The Mall at Washington became immortalized when MLK Jr. gave his stirring “I Have a Dream” speech decades ago. On Saturday, October 30, another throng of people bunched to be heard, led this time by Comedy Central gagsters Jon Stewart and Stephen Colbert.
Far from the dignity of MLK (and even that of the more recent Restore America rally led by conservative icons Glenn Beck and Sarah Palin) was this charade of political concern led by these two adolescent-acting men. At the event on Saturday, Colbert was dressed as a type of Captain America character whose get-up looked more like Evel Knievel than the cartoon hero. Seeing Colbert in the ridiculous costume, one could hardly resist the temptation to imagining the powerful image of Martin Luther King, Jr. who stood and spoke in the same spot. There is absolutely no comparison. The Colbert-Stewart presence was farcical and dumbing– an irreverent and irrelevant blip on the radar of time that will cause history to castigate them just as they have castigated history.

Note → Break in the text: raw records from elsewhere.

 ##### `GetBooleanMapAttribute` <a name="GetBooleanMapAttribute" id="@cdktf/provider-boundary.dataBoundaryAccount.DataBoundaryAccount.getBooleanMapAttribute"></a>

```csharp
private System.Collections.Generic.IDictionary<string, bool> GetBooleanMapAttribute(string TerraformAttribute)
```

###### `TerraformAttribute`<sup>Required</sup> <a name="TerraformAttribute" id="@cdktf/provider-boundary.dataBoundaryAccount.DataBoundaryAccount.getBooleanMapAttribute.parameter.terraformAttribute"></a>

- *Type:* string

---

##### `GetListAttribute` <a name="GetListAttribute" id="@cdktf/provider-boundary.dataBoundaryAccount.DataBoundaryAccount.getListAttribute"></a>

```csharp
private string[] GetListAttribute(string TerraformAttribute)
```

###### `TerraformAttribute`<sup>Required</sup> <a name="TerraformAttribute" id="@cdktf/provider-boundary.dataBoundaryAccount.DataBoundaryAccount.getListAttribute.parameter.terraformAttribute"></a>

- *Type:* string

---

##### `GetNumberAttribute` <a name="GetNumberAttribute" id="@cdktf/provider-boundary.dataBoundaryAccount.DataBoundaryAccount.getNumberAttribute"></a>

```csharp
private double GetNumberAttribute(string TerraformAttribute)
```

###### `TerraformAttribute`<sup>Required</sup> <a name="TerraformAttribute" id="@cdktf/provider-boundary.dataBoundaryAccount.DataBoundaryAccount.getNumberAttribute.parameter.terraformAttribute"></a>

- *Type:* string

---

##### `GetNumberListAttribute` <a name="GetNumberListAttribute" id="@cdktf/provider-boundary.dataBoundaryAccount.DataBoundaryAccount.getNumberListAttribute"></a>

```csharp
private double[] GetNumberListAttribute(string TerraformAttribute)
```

Colbert. Keep in mind that these are the same two men who continue to lessen and minimize the stature of the federal government and the body politic of the United States. Colbert, on the one hand, sat before Congress recently and rather than reading his presented report, made a mockery of the government by appearing in character and demeaning immigrant workers and scandalizing entire people groups for his own self-esteem. That same act would have one publically shot in some countries– for simply making a mockery of the government.

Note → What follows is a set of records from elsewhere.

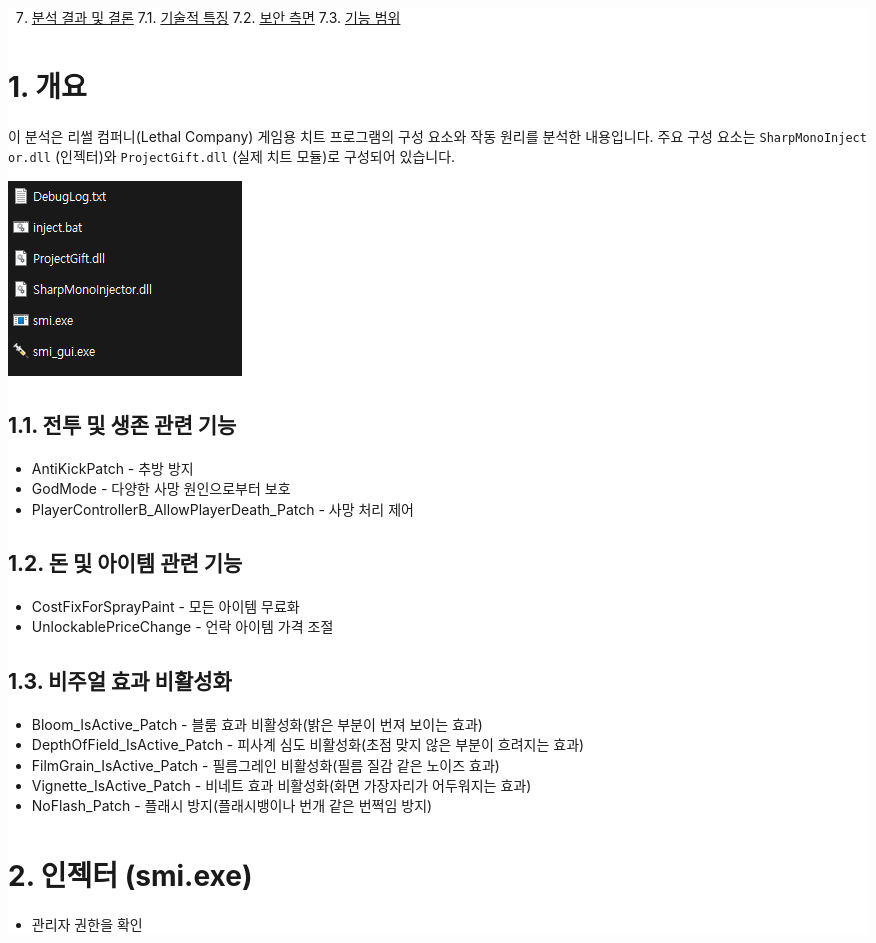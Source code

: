   7. [분석 결과 및 결론](https://github.com/hbeooooooom/Lethal_Company_Cheat_Tool-Analysis-Project-Gift-v1.0.1?tab=readme-ov-file#7-%EB%B6%84%EC%84%9D-%EA%B2%B0%EA%B3%BC-%EB%B0%8F-%EA%B2%B0%EB%A1%A0)
     7.1. [기술적 특징](https://github.com/hbeooooooom/Lethal_Company_Cheat_Tool-Analysis-Project-Gift-v1.0.1?tab=readme-ov-file#71-%EA%B8%B0%EC%88%A0%EC%A0%81-%ED%8A%B9%EC%A7%95)
     7.2. [보안 측면](https://github.com/hbeooooooom/Lethal_Company_Cheat_Tool-Analysis-Project-Gift-v1.0.1?tab=readme-ov-file#72-%EB%B3%B4%EC%95%88-%EC%B8%A1%EB%A9%B4)
     7.3. [기능 범위](https://github.com/hbeooooooom/Lethal_Company_Cheat_Tool-Analysis-Project-Gift-v1.0.1?tab=readme-ov-file#73-%EA%B8%B0%EB%8A%A5-%EB%B2%94%EC%9C%84)

     
# **1. 개요**

이 분석은 리썰 컴퍼니(Lethal Company) 게임용 치트 프로그램의 구성 요소와 작동 원리를 분석한 내용입니다. 주요 구성 요소는 `SharpMonoInjector.dll` (인젝터)와 `ProjectGift.dll` (실제 치트 모듈)로 구성되어 있습니다.

![image.png](./image.png)

## 1.1. 전투 및 생존 관련 기능

- AntiKickPatch - 추방 방지
- GodMode - 다양한 사망 원인으로부터 보호
- PlayerControllerB_AllowPlayerDeath_Patch - 사망 처리 제어

## 1.2. 돈 및 아이템 관련 기능

- CostFixForSprayPaint - 모든 아이템 무료화
- UnlockablePriceChange - 언락 아이템 가격 조절

## 1.3. 비주얼 효과 비활성화

- Bloom_IsActive_Patch - 블룸 효과 비활성화(밝은 부분이 번져 보이는 효과)
- DepthOfField_IsActive_Patch - 피사계 심도 비활성화(초점 맞지 않은 부분이 흐려지는 효과)
- FilmGrain_IsActive_Patch - 필름그레인 비활성화(필름 질감 같은 노이즈 효과)
- Vignette_IsActive_Patch - 비네트 효과 비활성화(화면 가장자리가 어두워지는 효과)
- NoFlash_Patch - 플래시 방지(플래시뱅이나 번개 같은 번쩍임 방지)

# 2. 인젝터 (smi.exe)

- 관리자 권한을 확인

Stewart. Then there is Jon Stewart. A populist hero to the hipster crowd of 20 and 30 somethings still living with their parents while working McJobs, he insulted the President and the office the President holds by referring to Mr. Obama as “dude.” I’m unsure why Barack Obama would ever lower himself to appear on the Comedy Channel and become the butt of Stewart’s jokes, but it was a new low in U.S. Politics- made lower by Stewart’s lack of decorum and complete distaste and disregard for the man and the office he holds.
The Rally Itself
At the weekend rally, one saw signs of Stewart appearing in a type of “Uncle Sam” poster where the venerated and sobering figure imposes his will on American would-be recruits, saying “I want you” for U.S. Army. Instead of that stately call to service, Stewart is seen posed with both hands limp and raised in a “Whatever” shrug, simply encouraging Americans to “take it down a notch.” Sadly, Stewart misses the point by confusing the high volume of dissent in our nation for ‘noise’ that should be silenced.

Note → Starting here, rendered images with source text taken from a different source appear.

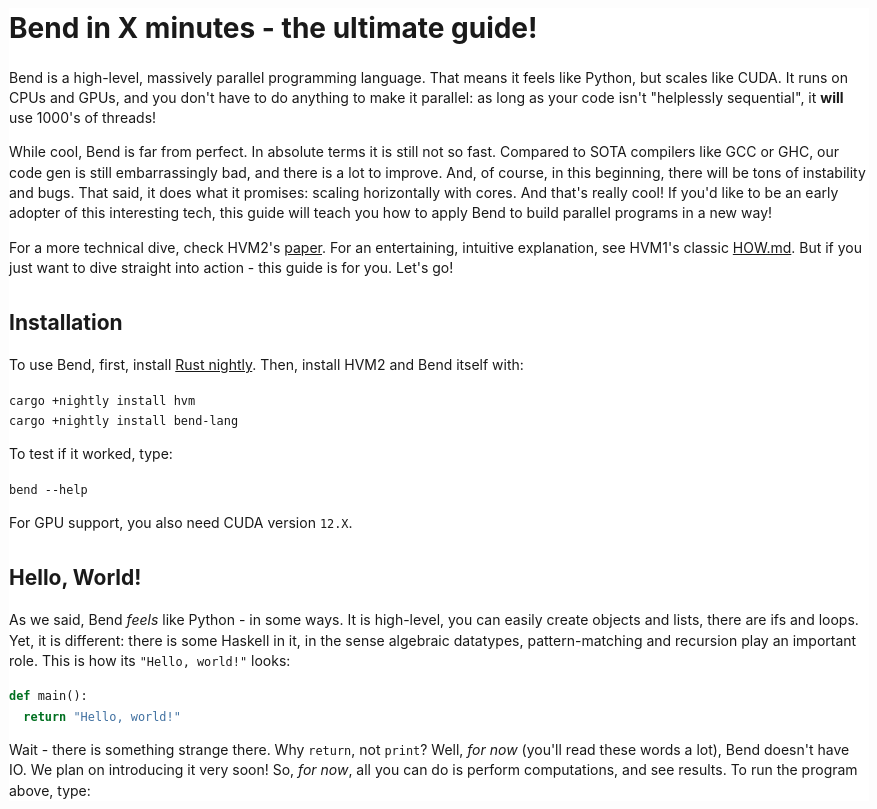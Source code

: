 Bend in X minutes - the ultimate guide!
=======================================

Bend is a high-level, massively parallel programming language. That means it
feels like Python, but scales like CUDA. It runs on CPUs and GPUs, and you don't
have to do anything to make it parallel: as long as your code isn't "helplessly
sequential", it **will** use 1000's of threads!

While cool, Bend is far from perfect. In absolute terms it is still not so fast.
Compared to SOTA compilers like GCC or GHC, our code gen is still embarrassingly
bad, and there is a lot to improve. And, of course, in this beginning, there
will be tons of instability and bugs. That said, it does what it promises:
scaling horizontally with cores. And that's really cool! If you'd like to be an
early adopter of this interesting tech, this guide will teach you how to apply
Bend to build parallel programs in a new way!

For a more technical dive, check HVM2's
[paper](http://paper.HigherOrderCO.com/). For an entertaining, intuitive
explanation, see HVM1's classic
[HOW.md](https://github.com/HigherOrderCO/HVM/blob/master/guide/HOW.md). But if
you just want to dive straight into action - this guide is for you. Let's go!

Installation
------------

To use Bend, first, install [Rust nightly](https://www.oreilly.com/library/view/rust-programming-by/9781788390637/e07dc768-de29-482e-804b-0274b4bef418.xhtml). Then, install HVM2 and Bend itself with:

```
cargo +nightly install hvm
cargo +nightly install bend-lang
```

To test if it worked, type:

```
bend --help
```

For GPU support, you also need CUDA version `12.X`.

Hello, World!
-------------

As we said, Bend *feels* like Python - in some ways. It is high-level, you can
easily create objects and lists, there are ifs and loops. Yet, it is different:
there is some Haskell in it, in the sense algebraic datatypes, pattern-matching
and recursion play an important role. This is how its  `"Hello, world!"` looks:

```python
def main():
  return "Hello, world!"
```

Wait - there is something strange there. Why `return`, not `print`? Well, *for
now* (you'll read these words a lot), Bend doesn't have IO. We plan on
introducing it very soon! So, *for now*, all you can do is perform computations,
and see results. To run the program above, type:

On stage, the two men looked more like the Teller-Penn comic duo than men leading several hundreds of thousands of people in a rally. It was, sort of like the Seinfeld show, a rally about nothing. Rather than rousing the crowd with “shoulds and oughts” concerning citizenship and duty, the reportedly half-drunk/half-stoned crowd offered only occasional chuckles at the men making mockeries of the institution that stood behind them in the image of the U.S. Capital Building. In fact, from news clips seen on national television, the strongest messages sent from members of the crowd seemed to be about the legalization of marijuana– not the recession, not unemployment, not the broken financial system, not illegal immigration, and not the mortgage crisis. No, the primary and pressing issue on many attendees’ minds was their perceived right to possess pot.
So, though there were no clear and scientific bases on which to judge the success of the Stewart-Colbert rally the day before Reformation Sunday, it seems that they feel woefully short of their intent to “restore sanity” as the gig was billed.